So you've made a Fuel Air Explosive, also known as a Fuel Air Bomb, commonly referred to as an FAE.
Congratulations! You're a monster.
FAEs are nasty. As the provider of the biggest booms this side of a nuke, the FAE can level the playing field and the grid square with massive explosions that are just close enough to the near side of WMD that they're not outright banned by convention.
Without getting too technical, on the grounds that I'm on enough watch lists already for my own subs, FAEs are basically giant, bomb shaped fuel tanks with a dispersal and ignition system. Once they reach a preprogrammed point, they pop the casing, disperse the fuel which atomizes into the atmosphere, and then lights it. The resultant blast strongly resembles that of a nuclear airburst. There's a mushroom cloud that throws out enough heat to set fires at over a kilometer, a shockwave that can level buildings and toss tanks like toys, so on and so forth. The only thing you don't get is fallout, which is why they're not verboten in modern warfare, and they're not quite as large as a nuclear blast.
It should be noted that the proper FAE should not be confused with thermobaric weapons. Although similar, thermobaric weapons are typically designed to work inside enclosed spaces such as bunkers or caverns, rather than in airbursts. Thermobaric weapons are smaller, and often take the form of bunker busters. FAEs are necessarily huge, to the point that the largest have to be airdropped out of modified cargo craft because they just don't fit on bombers.
But hey, if you've got the airlift capacity, why not blow your enemies off the face of the planet?
Well, for all their raw destructive power, FAEs have some startling weaknesses.
For starters, they're massive. Really, truly massive. They have to be. Carrying enough fuel for a meaningful explosion is no joke, and if you don't build the things to scale, there's no point. Conventional explosives, although less powerful, are still perfectly capable of getting the job done unless you've the need to level the playing field and any structures within a few hundred kilometers.
They're also slow. Like, hooked to a parachute slow. They have to be. They fuel has to disperse in a fairly controlled manner, otherwise the device is useless. They might have a huge amount of momentum exiting the aircraft, but they have to check up before they detonate, or it's all for naught.

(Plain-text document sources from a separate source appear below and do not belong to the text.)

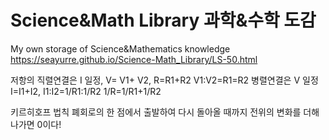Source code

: # Science&Math Library 과학&수학 도감
My own storage of Science&amp;Mathematics knowledge
https://seayurre.github.io/Science-Math_Library/LS-50.html

저항의 직렬연결은 I 일정, V= V1+ V2, R=R1+R2  V1:V2=R1=R2
병렬연결은 V 일정 I=I1+I2, I1:I2=1/R1:1/R2  1/R=1/R1+1/R2

키르히호프 법칙
폐회로의 한 점에서 출발하여 다시 돌아올 때까지 전위의 변화를 더해나가면 0이다!
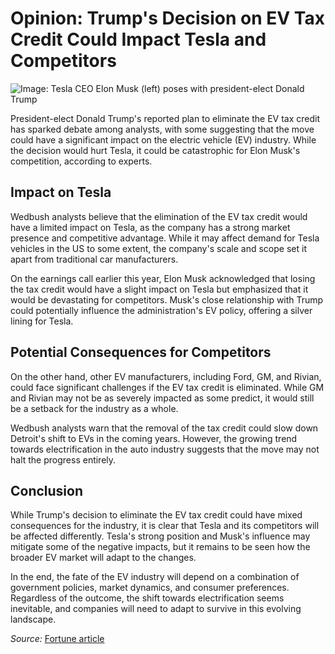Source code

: # Opinion: Trump's Decision on EV Tax Credit Could Impact Tesla and Competitors

![Image: Tesla CEO Elon Musk (left) poses with president-elect Donald Trump](https://fortune.com/img-assets/wp-content/uploads/2024/11/GettyImages-2176119822-e1731684036228.jpg?w=1440&q=75)

President-elect Donald Trump's reported plan to eliminate the EV tax credit has sparked debate among analysts, with some suggesting that the move could have a significant impact on the electric vehicle (EV) industry. While the decision would hurt Tesla, it could be catastrophic for Elon Musk's competition, according to experts.

## Impact on Tesla

Wedbush analysts believe that the elimination of the EV tax credit would have a limited impact on Tesla, as the company has a strong market presence and competitive advantage. While it may affect demand for Tesla vehicles in the US to some extent, the company's scale and scope set it apart from traditional car manufacturers.

On the earnings call earlier this year, Elon Musk acknowledged that losing the tax credit would have a slight impact on Tesla but emphasized that it would be devastating for competitors. Musk's close relationship with Trump could potentially influence the administration's EV policy, offering a silver lining for Tesla.

## Potential Consequences for Competitors

On the other hand, other EV manufacturers, including Ford, GM, and Rivian, could face significant challenges if the EV tax credit is eliminated. While GM and Rivian may not be as severely impacted as some predict, it would still be a setback for the industry as a whole.

Wedbush analysts warn that the removal of the tax credit could slow down Detroit's shift to EVs in the coming years. However, the growing trend towards electrification in the auto industry suggests that the move may not halt the progress entirely.

## Conclusion

While Trump's decision to eliminate the EV tax credit could have mixed consequences for the industry, it is clear that Tesla and its competitors will be affected differently. Tesla's strong position and Musk's influence may mitigate some of the negative impacts, but it remains to be seen how the broader EV market will adapt to the changes.

In the end, the fate of the EV industry will depend on a combination of government policies, market dynamics, and consumer preferences. Regardless of the outcome, the shift towards electrification seems inevitable, and companies will need to adapt to survive in this evolving landscape.

_Source:_ [Fortune article](https://fortune.com/2024/11/15/donald-trump-ev-tax-credit-elon-musk-tesla-competition/)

On top of all that, they're not the most heavily armored things in existence. Unlike a normal bomb, which initially tries to contain the force of the explosion in its casing in order to create more pressure, the initial bursting of an FAE is only enough to spread the fuel over a calculated volume of atmosphere. The actual explosion comes later, once it's atomized enough to be effective. And considering the already impressive weight, there's not much point in tacking on extra when the aircraft is going to be struggling enough as is.
So these things are big, they're slow, and they're lightly armored.
In other words, they're an air defense crew's dream.
The reason why these things were used to such aplomb in the real world was the simple fact that the technology to shoot them down simply wasn't around at the time. Or if it was, the targets didn't know enough to shoot at them.
Meanwhile, in Star Wars land, we have air defense artillery capable of blasting starships from the sky at distances that straddle the line between awesome and ridiculous. We have sensors sensitive enough to pick up a flea farting on a tick's ass. Our sensors are so sensitive, it's a wonder they don't start listening to Linkin Park while writing terrible poetry about how their parents just don't get them.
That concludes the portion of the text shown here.